__PROBLEM TO WORK ON__
The word "function" occurs in some lines of the data. Return each such line.
Start of DATA SHOWN
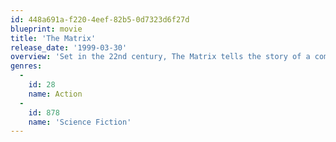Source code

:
 ```yaml
---
id: 448a691a-f220-4eef-82b5-0d7323d6f27d
blueprint: movie
title: 'The Matrix'
release_date: '1999-03-30'
overview: 'Set in the 22nd century, The Matrix tells the story of a computer hacker who joins a group of underground insurgents fighting the vast and powerful computers who now rule the earth.'
genres:
  -
    id: 28
    name: Action
  -
    id: 878
    name: 'Science Fiction'
---
```

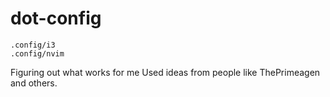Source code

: # dot-config
```
.config/i3
.config/nvim
```
Figuring out what works for me
Used ideas from people like ThePrimeagen and others.
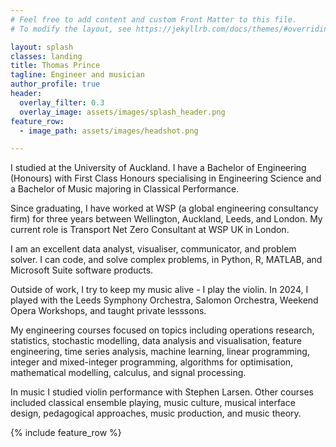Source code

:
 ```yaml
---
# Feel free to add content and custom Front Matter to this file.
# To modify the layout, see https://jekyllrb.com/docs/themes/#overriding-theme-defaults

layout: splash
classes: landing
title: Thomas Prince
tagline: Engineer and musician
author_profile: true
header: 
  overlay_filter: 0.3
  overlay_image: assets/images/splash_header.png
feature_row:
  - image_path: assets/images/headshot.png

---
```


I studied at the University of Auckland. I have a Bachelor of Engineering (Honours) with First Class Honours specialising in Engineering Science and a Bachelor of Music majoring in Classical Performance.

Since graduating, I have worked at WSP (a global engineering consultancy firm) for three years between Wellington, Auckland, Leeds, and London. My current role is Transport Net Zero Consultant at WSP UK in London.

I am an excellent data analyst, visualiser, communicator, and problem solver. I can code, and solve complex problems, in Python, R, MATLAB, and Microsoft Suite software products.

Outside of work, I try to keep my music alive - I play the violin. In 2024, I played with the Leeds Symphony Orchestra, Salomon Orchestra, Weekend Opera Workshops, and taught private lesssons.

My engineering courses focused on topics including operations research, statistics, stochastic modelling, data analysis and visualisation, feature engineering, time series analysis, machine learning, linear programming, integer and mixed-integer programming, algorithms for optimisation, mathematical modelling, calculus, and signal processing.

In music I studied violin performance with Stephen Larsen. Other courses included classical ensemble playing, music culture, musical interface design, pedagogical approaches, music production, and music theory.

{% include feature_row %}
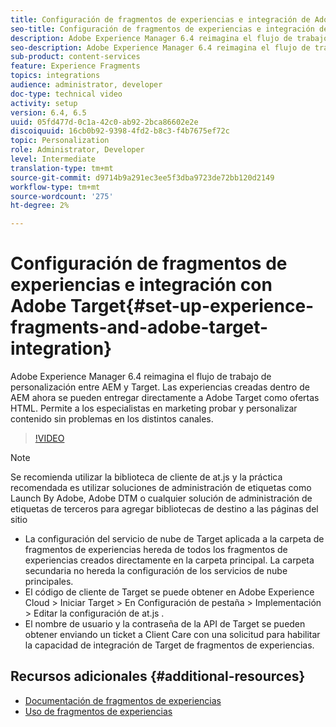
 ```yaml
---
title: Configuración de fragmentos de experiencias e integración de Adobe Target en AEM
seo-title: Configuración de fragmentos de experiencias e integración de Adobe Target en AEM
description: Adobe Experience Manager 6.4 reimagina el flujo de trabajo de personalización entre AEM y Target. Las experiencias creadas dentro de AEM ahora se pueden entregar directamente a Adobe Target como ofertas HTML. Permite a los especialistas en marketing probar y personalizar contenido sin problemas en los distintos canales.
seo-description: Adobe Experience Manager 6.4 reimagina el flujo de trabajo de personalización entre AEM y Target. Las experiencias creadas dentro de AEM ahora se pueden entregar directamente a Adobe Target como ofertas HTML. Permite a los especialistas en marketing probar y personalizar contenido sin problemas en los distintos canales.
sub-product: content-services
feature: Experience Fragments
topics: integrations
audience: administrator, developer
doc-type: technical video
activity: setup
version: 6.4, 6.5
uuid: 05fd477d-0c1a-42c0-ab92-2bca86602e2e
discoiquuid: 16cb0b92-9398-4fd2-b8c3-f4b7675ef72c
topic: Personalization
role: Administrator, Developer
level: Intermediate
translation-type: tm+mt
source-git-commit: d9714b9a291ec3ee5f3dba9723de72bb120d2149
workflow-type: tm+mt
source-wordcount: '275'
ht-degree: 2%

---
```



# Configuración de fragmentos de experiencias e integración con Adobe Target{#set-up-experience-fragments-and-adobe-target-integration}

Adobe Experience Manager 6.4 reimagina el flujo de trabajo de personalización entre AEM y Target. Las experiencias creadas dentro de AEM ahora se pueden entregar directamente a Adobe Target como ofertas HTML. Permite a los especialistas en marketing probar y personalizar contenido sin problemas en los distintos canales.

>[!VIDEO](https://video.tv.adobe.com/v/22380/?quality=9&learn=on)

>[!NOTE]
>
>Se recomienda utilizar la biblioteca de cliente de at.js y la práctica recomendada es utilizar soluciones de administración de etiquetas como Launch By Adobe, Adobe DTM o cualquier solución de administración de etiquetas de terceros para agregar bibliotecas de destino a las páginas del sitio

* La configuración del servicio de nube de Target aplicada a la carpeta de fragmentos de experiencias hereda de todos los fragmentos de experiencias creados directamente en la carpeta principal. La carpeta secundaria no hereda la configuración de los servicios de nube principales.
* El código de cliente de Target se puede obtener en Adobe Experience Cloud > Iniciar Target > En Configuración de pestaña > Implementación > Editar la configuración de at.js .
* El nombre de usuario y la contraseña de la API de Target se pueden obtener enviando un ticket a Client Care con una solicitud para habilitar la capacidad de integración de Target de fragmentos de experiencias.

## Recursos adicionales {#additional-resources}

* [Documentación de fragmentos de experiencias](https://helpx.adobe.com/experience-manager/6-5/sites/authoring/using/experience-fragments.html)
* [Uso de fragmentos de experiencias](/help/sites/experience-fragments/experience-fragments-feature-video-use.md)
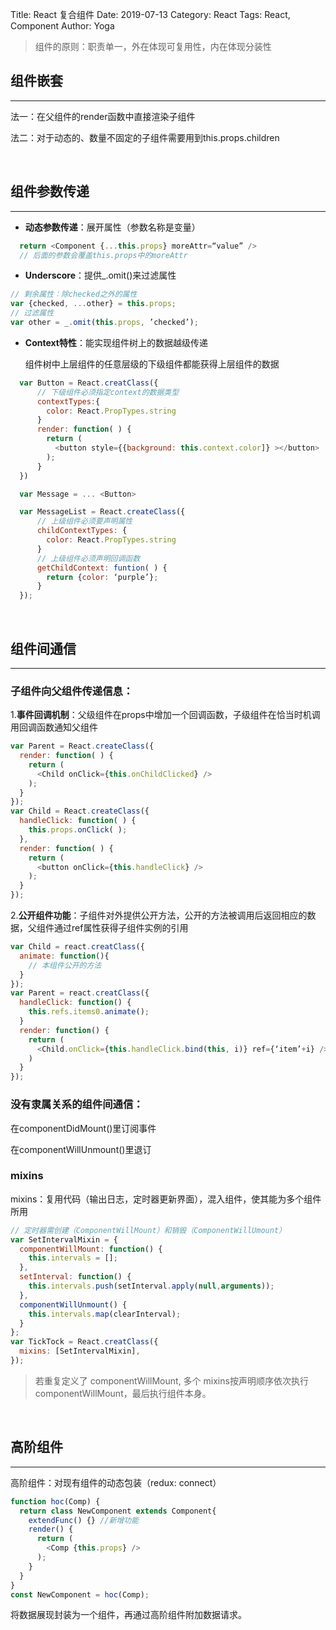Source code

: Title: React 复合组件
Date: 2019-07-13
Category: React
Tags: React, Component
Author: Yoga

> 组件的原则：职责单一，外在体现可复用性，内在体现分装性

## 组件嵌套
___

法一：在父组件的render函数中直接渲染子组件

法二：对于动态的、数量不固定的子组件需要用到this.props.children

<br>

## 组件参数传递
___

* **动态参数传递**：展开属性（参数名称是变量）

```javascript
  return <Component {...this.props} moreAttr=“value” />
  // 后面的参数会覆盖this.props中的moreAttr
```

* **Underscore**：提供_.omit()来过滤属性

```javascript
// 剩余属性：除checked之外的属性
var {checked, ...other} = this.props;
// 过滤属性
var other = _.omit(this.props, ’checked’); 
```

* **Context特性**：能实现组件树上的数据越级传递

	组件树中上层组件的任意层级的下级组件都能获得上层组件的数据

```javascript
  var Button = React.creatClass({
      // 下级组件必须指定context的数据类型
      contextTypes:{ 
        color: React.PropTypes.string
      }
      render: function( ) {
        return (
          <button style={{background: this.context.color]} ></button>
        );
      }
  })

  var Message = ... <Button>

  var MessageList = React.createClass({
      // 上级组件必须要声明属性
      childContextTypes: {
        color: React.PropTypes.string
      }
      // 上级组件必须声明回调函数
      getChildContext: funtion( ) {
        return {color: ‘purple’};		
      }
  });
```

<br>

## 组件间通信
___

### 子组件向父组件传递信息：

1.**事件回调机制**：父级组件在props中增加一个回调函数，子级组件在恰当时机调用回调函数通知父组件

```javascript
var Parent = React.createClass({
  render: function( ) {
    return (
      <Child onClick={this.onChildClicked} />
    );	
  }
});
var Child = React.createClass({
  handleClick: function( ) {
    this.props.onClick( );
  },
  render: function( ) {
    return (
      <button onClick={this.handleClick} />
    );
  }
});
```

2.**公开组件功能**：子组件对外提供公开方法，公开的方法被调用后返回相应的数据，父组件通过ref属性获得子组件实例的引用

```javascript
var Child = react.creatClass({
  animate: function(){
    // 本组件公开的方法
  }
});
var Parent = react.creatClass({
  handleClick: function() {
    this.refs.items0.animate();
  }
  render: function() {
    return (
      <Child.onClick={this.handleClick.bind(this, i)} ref={‘item’+i} />
    )
  }
});
```
### 没有隶属关系的组件间通信：
	
  在componentDidMount()里订阅事件
	
  在componentWillUnmount()里退订

### mixins

  mixins：复用代码（输出日志，定时器更新界面），混入组件，使其能为多个组件所用

```javascript
// 定时器需创建（ComponentWillMount）和销毁（ComponentWillUmount）
var SetIntervalMixin = {
  componentWillMount: function() {
    this.intervals = [];
  },
  setInterval: function() {
    this.intervals.push(setInterval.apply(null,arguments));
  },
  componentWillUnmount() {
    this.intervals.map(clearInterval);
  }
};
var TickTock = React.creatClass({
  mixins: [SetIntervalMixin],
});
```

> 若重复定义了 componentWillMount, 多个 mixins按声明顺序依次执行componentWillMount，最后执行组件本身。

<br>

## 高阶组件
___

高阶组件：对现有组件的动态包装（redux: connect）

```javascript
function hoc(Comp) {
  return class NewComponent extends Component{
    extendFunc() {} //新增功能
    render() {
      return (
        <Comp {this.props} />
      );
    }
  }
}
const NewComponent = hoc(Comp);
```
将数据展现封装为一个组件，再通过高阶组件附加数据请求。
End of DATA SHOWN
__ANSWER SPACE__
      render: function( ) {
  render: function( ) {
  handleClick: function( ) {
  render: function( ) {
  animate: function(){
  handleClick: function() {
  render: function() {
  componentWillMount: function() {
  setInterval: function() {
function hoc(Comp) {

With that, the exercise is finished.